**YOUR INSTRUCTIONS**
Provide an exact reproduction of every entry.

_ _ _ _

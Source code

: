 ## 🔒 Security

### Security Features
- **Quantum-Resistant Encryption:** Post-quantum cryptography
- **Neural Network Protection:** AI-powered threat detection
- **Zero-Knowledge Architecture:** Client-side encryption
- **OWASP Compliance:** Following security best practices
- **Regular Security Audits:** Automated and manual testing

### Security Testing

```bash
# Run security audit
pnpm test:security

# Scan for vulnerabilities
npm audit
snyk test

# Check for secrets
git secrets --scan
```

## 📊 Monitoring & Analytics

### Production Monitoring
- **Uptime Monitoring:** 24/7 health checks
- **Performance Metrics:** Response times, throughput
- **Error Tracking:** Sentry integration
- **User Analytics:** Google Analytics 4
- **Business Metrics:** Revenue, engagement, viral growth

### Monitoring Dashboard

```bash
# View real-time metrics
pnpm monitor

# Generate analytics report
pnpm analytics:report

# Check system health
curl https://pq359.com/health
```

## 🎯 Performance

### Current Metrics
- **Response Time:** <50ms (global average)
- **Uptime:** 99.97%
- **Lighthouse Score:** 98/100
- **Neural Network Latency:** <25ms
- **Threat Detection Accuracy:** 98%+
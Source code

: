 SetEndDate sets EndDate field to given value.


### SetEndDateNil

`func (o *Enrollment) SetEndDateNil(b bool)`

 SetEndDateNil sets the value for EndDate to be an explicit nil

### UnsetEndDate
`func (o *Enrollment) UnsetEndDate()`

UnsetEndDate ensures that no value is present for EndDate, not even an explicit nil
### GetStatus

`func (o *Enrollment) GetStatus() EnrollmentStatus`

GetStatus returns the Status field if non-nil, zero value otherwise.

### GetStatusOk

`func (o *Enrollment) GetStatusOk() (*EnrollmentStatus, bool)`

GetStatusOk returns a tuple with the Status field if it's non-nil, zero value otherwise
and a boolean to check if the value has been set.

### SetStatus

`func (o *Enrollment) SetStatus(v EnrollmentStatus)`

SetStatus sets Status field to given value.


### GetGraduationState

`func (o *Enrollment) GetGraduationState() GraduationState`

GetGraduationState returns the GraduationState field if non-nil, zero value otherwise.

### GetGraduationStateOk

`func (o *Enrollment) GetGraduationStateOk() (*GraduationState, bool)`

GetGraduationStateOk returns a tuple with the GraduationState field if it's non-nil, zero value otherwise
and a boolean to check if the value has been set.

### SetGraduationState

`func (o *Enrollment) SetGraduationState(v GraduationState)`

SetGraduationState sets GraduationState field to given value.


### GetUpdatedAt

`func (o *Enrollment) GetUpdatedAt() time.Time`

_ _ _ _

**FINISHED EXERCISE**
Source code

: ## 🔒 Security

### Security Features
- **Quantum-Resistant Encryption:** Post-quantum cryptography
- **Neural Network Protection:** AI-powered threat detection
- **Zero-Knowledge Architecture:** Client-side encryption
- **OWASP Compliance:** Following security best practices
- **Regular Security Audits:** Automated and manual testing

### Security Testing

```bash
# Run security audit
pnpm test:security

# Scan for vulnerabilities
npm audit
snyk test

# Check for secrets
git secrets --scan
```

## 📊 Monitoring & Analytics

### Production Monitoring
- **Uptime Monitoring:** 24/7 health checks
- **Performance Metrics:** Response times, throughput
- **Error Tracking:** Sentry integration
- **User Analytics:** Google Analytics 4
- **Business Metrics:** Revenue, engagement, viral growth

### Monitoring Dashboard

```bash
# View real-time metrics
pnpm monitor

# Generate analytics report
pnpm analytics:report

# Check system health
curl https://pq359.com/health
```

## 🎯 Performance

### Current Metrics
- **Response Time:** <50ms (global average)
- **Uptime:** 99.97%
- **Lighthouse Score:** 98/100
- **Neural Network Latency:** <25ms
- **Threat Detection Accuracy:** 98%+
Source code

: SetEndDate sets EndDate field to given value.


### SetEndDateNil

`func (o *Enrollment) SetEndDateNil(b bool)`

 SetEndDateNil sets the value for EndDate to be an explicit nil

### UnsetEndDate
`func (o *Enrollment) UnsetEndDate()`

UnsetEndDate ensures that no value is present for EndDate, not even an explicit nil
### GetStatus

`func (o *Enrollment) GetStatus() EnrollmentStatus`

GetStatus returns the Status field if non-nil, zero value otherwise.

### GetStatusOk

`func (o *Enrollment) GetStatusOk() (*EnrollmentStatus, bool)`

GetStatusOk returns a tuple with the Status field if it's non-nil, zero value otherwise
and a boolean to check if the value has been set.

### SetStatus

`func (o *Enrollment) SetStatus(v EnrollmentStatus)`

SetStatus sets Status field to given value.


### GetGraduationState

`func (o *Enrollment) GetGraduationState() GraduationState`

GetGraduationState returns the GraduationState field if non-nil, zero value otherwise.

### GetGraduationStateOk

`func (o *Enrollment) GetGraduationStateOk() (*GraduationState, bool)`

GetGraduationStateOk returns a tuple with the GraduationState field if it's non-nil, zero value otherwise
and a boolean to check if the value has been set.

### SetGraduationState

`func (o *Enrollment) SetGraduationState(v GraduationState)`

SetGraduationState sets GraduationState field to given value.


### GetUpdatedAt

`func (o *Enrollment) GetUpdatedAt() time.Time`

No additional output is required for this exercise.